▸ Problem requirements:
Pull each line containing "sonnet" out of the data and copy it.

▸ Recorded information:
···

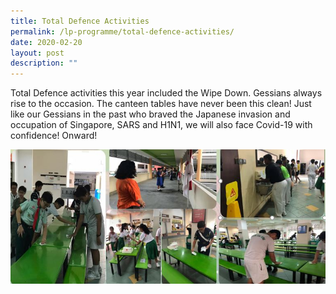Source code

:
 ```yaml
---
title: Total Defence Activities
permalink: /lp-programme/total-defence-activities/
date: 2020-02-20
layout: post
description: ""
---
```

Total Defence activities this year included the Wipe Down. Gessians always rise to the occasion. The canteen tables have never been this clean! Just like our Gessians in the past who braved the Japanese invasion and occupation of Singapore, SARS and H1N1, we will also face Covid-19 with confidence! Onward!

![Total Defence Activities](/images/TD.jpeg)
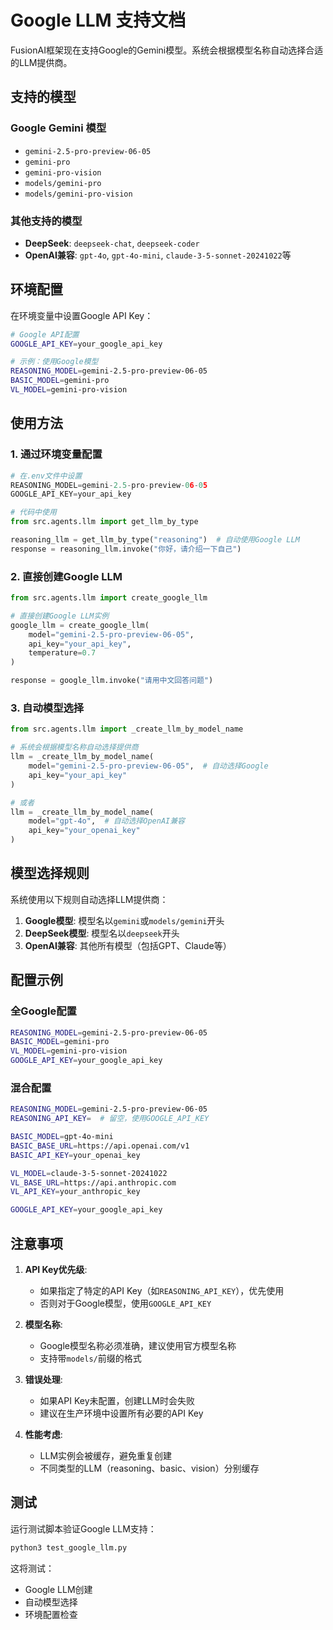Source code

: # Google LLM 支持文档

FusionAI框架现在支持Google的Gemini模型。系统会根据模型名称自动选择合适的LLM提供商。

## 支持的模型

### Google Gemini 模型
- `gemini-2.5-pro-preview-06-05`
- `gemini-pro`
- `gemini-pro-vision`
- `models/gemini-pro`
- `models/gemini-pro-vision`

### 其他支持的模型
- **DeepSeek**: `deepseek-chat`, `deepseek-coder`
- **OpenAI兼容**: `gpt-4o`, `gpt-4o-mini`, `claude-3-5-sonnet-20241022`等

## 环境配置

在环境变量中设置Google API Key：

```bash
# Google API配置
GOOGLE_API_KEY=your_google_api_key

# 示例：使用Google模型
REASONING_MODEL=gemini-2.5-pro-preview-06-05
BASIC_MODEL=gemini-pro
VL_MODEL=gemini-pro-vision
```

## 使用方法

### 1. 通过环境变量配置

```python
# 在.env文件中设置
REASONING_MODEL=gemini-2.5-pro-preview-06-05
GOOGLE_API_KEY=your_api_key

# 代码中使用
from src.agents.llm import get_llm_by_type

reasoning_llm = get_llm_by_type("reasoning")  # 自动使用Google LLM
response = reasoning_llm.invoke("你好，请介绍一下自己")
```

### 2. 直接创建Google LLM

```python
from src.agents.llm import create_google_llm

# 直接创建Google LLM实例
google_llm = create_google_llm(
    model="gemini-2.5-pro-preview-06-05",
    api_key="your_api_key",
    temperature=0.7
)

response = google_llm.invoke("请用中文回答问题")
```

### 3. 自动模型选择

```python
from src.agents.llm import _create_llm_by_model_name

# 系统会根据模型名称自动选择提供商
llm = _create_llm_by_model_name(
    model="gemini-2.5-pro-preview-06-05",  # 自动选择Google
    api_key="your_api_key"
)

# 或者
llm = _create_llm_by_model_name(
    model="gpt-4o",  # 自动选择OpenAI兼容
    api_key="your_openai_key"
)
```

## 模型选择规则

系统使用以下规则自动选择LLM提供商：

1. **Google模型**: 模型名以`gemini`或`models/gemini`开头
2. **DeepSeek模型**: 模型名以`deepseek`开头  
3. **OpenAI兼容**: 其他所有模型（包括GPT、Claude等）

## 配置示例

### 全Google配置
```bash
REASONING_MODEL=gemini-2.5-pro-preview-06-05
BASIC_MODEL=gemini-pro
VL_MODEL=gemini-pro-vision
GOOGLE_API_KEY=your_google_api_key
```

### 混合配置
```bash
REASONING_MODEL=gemini-2.5-pro-preview-06-05
REASONING_API_KEY=  # 留空，使用GOOGLE_API_KEY

BASIC_MODEL=gpt-4o-mini
BASIC_BASE_URL=https://api.openai.com/v1
BASIC_API_KEY=your_openai_key

VL_MODEL=claude-3-5-sonnet-20241022
VL_BASE_URL=https://api.anthropic.com
VL_API_KEY=your_anthropic_key

GOOGLE_API_KEY=your_google_api_key
```

## 注意事项

1. **API Key优先级**: 
   - 如果指定了特定的API Key（如`REASONING_API_KEY`），优先使用
   - 否则对于Google模型，使用`GOOGLE_API_KEY`

2. **模型名称**: 
   - Google模型名称必须准确，建议使用官方模型名称
   - 支持带`models/`前缀的格式

3. **错误处理**: 
   - 如果API Key未配置，创建LLM时会失败
   - 建议在生产环境中设置所有必要的API Key

4. **性能考虑**:
   - LLM实例会被缓存，避免重复创建
   - 不同类型的LLM（reasoning、basic、vision）分别缓存

## 测试

运行测试脚本验证Google LLM支持：

```bash
python3 test_google_llm.py
```

这将测试：
- Google LLM创建
- 自动模型选择
- 环境配置检查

···

▸ Expected answer:
- **OpenAI兼容**: `gpt-4o`, `gpt-4o-mini`, `claude-3-5-sonnet-20241022`等
VL_MODEL=claude-3-5-sonnet-20241022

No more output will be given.